Re: [PATCH] KVM: x86: lapic: Fix the misuse of likely() in find_highest_vector()

"Michael S. Tsirkin" <mst@xxxxxxxxxx> · Thu, 30 Aug 2012 09:37:02 +0300

On Thu, Aug 30, 2012 at 10:09:06AM +0900, Takuya Yoshikawa wrote:
> On Thu, 30 Aug 2012 01:51:20 +0300
> "Michael S. Tsirkin" <mst@xxxxxxxxxx> wrote:
> 
> > This text:
> > +       if (likely(!word_offset && !word[0]))
> > +               return -1;
> > is a left-over from the original implementation.
> > 
> > There we did a ton of gratitious calls to interrupt
> > injection so it was important to streamline that path:
> > lookups in emoty ISR and IRR.
> > 
> > This is less common nowdays, since we have kvm_make_request,
> > additionally, 8680b94b0e6046af2644c17313287ec0cb5843dc
> > means for ISR lookups we do not need to scan
> > the vector at all, and
> > 33e4c68656a2e461b296ce714ec322978de85412
> > means we never need to scan IRR if it is empty.
> > 
> > So I think likely() here really became bogus by now.
> 
> Yes, thank you for the explanation.
> 
> > But optimizing the vector lookups is a wrong thing to do
> > I suspect: these basically should almost never trigger.
> 
> This patch is not optimizing things at all, just removing
> unnatural logic which might be justified only for using that
> bogus likely().
> 
> I explain this below.
> 
> > Besides a single possible case: a single bit in IRR might
> > still be somewhat common I think.
> 
> Then, the current code is doing very bad thing:
> 
>   while ((word_offset != 0) && (word[(--word_offset) << 2] == 0))
>       continue;
> 
>   if (likely(!word_offset && !word[0]))
>       return -1;
>   else
>       return fls(word[word_offset << 2]) - 1 + (word_offset << 5);
> 
> - checking word[0] separately does not make sense
> - using fls(), not __fls(), means we doubly check (word[i] == 0)
> 
> Actually, how can this likely() work so effectively even when we
> return -1?  If we do (word[0] == 0) check in the same loop, CPU
> should naturally predict the result:
> 
>   for (word_offset = (MAX_APIC_VECTOR >> 5) - 1;
>        word_offset >= 0; --word_offset) {
>       word = p[word_offset << 2];
>       if (word)
>           return __fls(word) + (word_offset << 5);
>   }
> 
>   return -1;
> 
> > If we want to optimize the case of a single bit set in IRR.
> > my guess is the best thing is to replace irr_pending with
> > generalization of isr_count/highest_isr_cache so we can have
> > a highest IRR cache.
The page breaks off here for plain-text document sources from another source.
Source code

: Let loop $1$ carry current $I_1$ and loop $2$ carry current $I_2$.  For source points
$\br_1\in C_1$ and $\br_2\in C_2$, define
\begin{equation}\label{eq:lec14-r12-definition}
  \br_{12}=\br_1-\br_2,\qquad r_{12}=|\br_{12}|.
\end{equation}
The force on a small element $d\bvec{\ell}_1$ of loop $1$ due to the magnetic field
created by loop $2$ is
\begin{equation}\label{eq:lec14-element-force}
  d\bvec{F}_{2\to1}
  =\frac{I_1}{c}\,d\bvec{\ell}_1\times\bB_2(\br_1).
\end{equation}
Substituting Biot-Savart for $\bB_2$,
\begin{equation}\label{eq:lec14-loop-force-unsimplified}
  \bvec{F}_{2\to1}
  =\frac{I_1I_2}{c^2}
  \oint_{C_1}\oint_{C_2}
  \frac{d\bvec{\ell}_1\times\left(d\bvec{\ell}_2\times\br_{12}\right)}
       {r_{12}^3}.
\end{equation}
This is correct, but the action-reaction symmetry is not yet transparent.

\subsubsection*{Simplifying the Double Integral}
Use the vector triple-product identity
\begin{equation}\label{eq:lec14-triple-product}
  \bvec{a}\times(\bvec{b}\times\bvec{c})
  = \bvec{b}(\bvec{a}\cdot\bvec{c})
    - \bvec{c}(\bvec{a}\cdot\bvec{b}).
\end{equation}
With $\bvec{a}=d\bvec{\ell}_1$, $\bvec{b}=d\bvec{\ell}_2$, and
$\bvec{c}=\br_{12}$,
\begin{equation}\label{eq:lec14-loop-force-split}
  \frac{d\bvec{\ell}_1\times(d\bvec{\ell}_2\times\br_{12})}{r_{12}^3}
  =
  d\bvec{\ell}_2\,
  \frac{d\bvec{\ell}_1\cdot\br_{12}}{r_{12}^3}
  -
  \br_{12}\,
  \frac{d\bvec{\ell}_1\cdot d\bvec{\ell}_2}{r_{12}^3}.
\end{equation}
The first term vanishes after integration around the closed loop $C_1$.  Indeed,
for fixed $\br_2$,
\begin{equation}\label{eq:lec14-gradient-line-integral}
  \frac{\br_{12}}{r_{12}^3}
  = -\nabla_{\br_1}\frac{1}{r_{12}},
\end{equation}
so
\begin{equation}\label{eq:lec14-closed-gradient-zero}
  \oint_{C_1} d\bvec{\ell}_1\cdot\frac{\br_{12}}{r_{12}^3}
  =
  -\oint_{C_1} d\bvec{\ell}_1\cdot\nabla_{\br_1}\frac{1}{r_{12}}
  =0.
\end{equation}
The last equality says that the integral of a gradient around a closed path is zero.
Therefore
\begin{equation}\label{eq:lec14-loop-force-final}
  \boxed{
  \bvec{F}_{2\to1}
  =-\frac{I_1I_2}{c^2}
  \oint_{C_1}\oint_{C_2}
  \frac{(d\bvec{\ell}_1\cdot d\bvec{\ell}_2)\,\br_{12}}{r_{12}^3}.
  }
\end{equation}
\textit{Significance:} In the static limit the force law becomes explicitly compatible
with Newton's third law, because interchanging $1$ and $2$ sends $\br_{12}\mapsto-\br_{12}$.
This will avoid scans completely.
> 
> Yes, but let's first fix the wrong code.
> 
> Thanks,
> 	Takuya

After staring at your code for a while it does appear to
do the right thing, and looks cleaner than what
we have now. commit log could be clearer.
It should state something like:

Clean up code in find_highest_vector:
 - likely() is there for historical reasons, it is no longer
   clear it's optimizing for the correct branch,
   and find_highest_vector might not be worth optimizing at all
 - checking word[0] separately does not make sense:
   if (word[word_offset << 2]) would be clearer
 - since we test word[...] != 0 beforehand, we can use __fls
   instead of fls()
 - for loop iterating over an array is clearer than while

Since you are going for cleanups, maybe we could also add:
- get rid of ugly >> 5 << 2, switch to using REG_POS instead?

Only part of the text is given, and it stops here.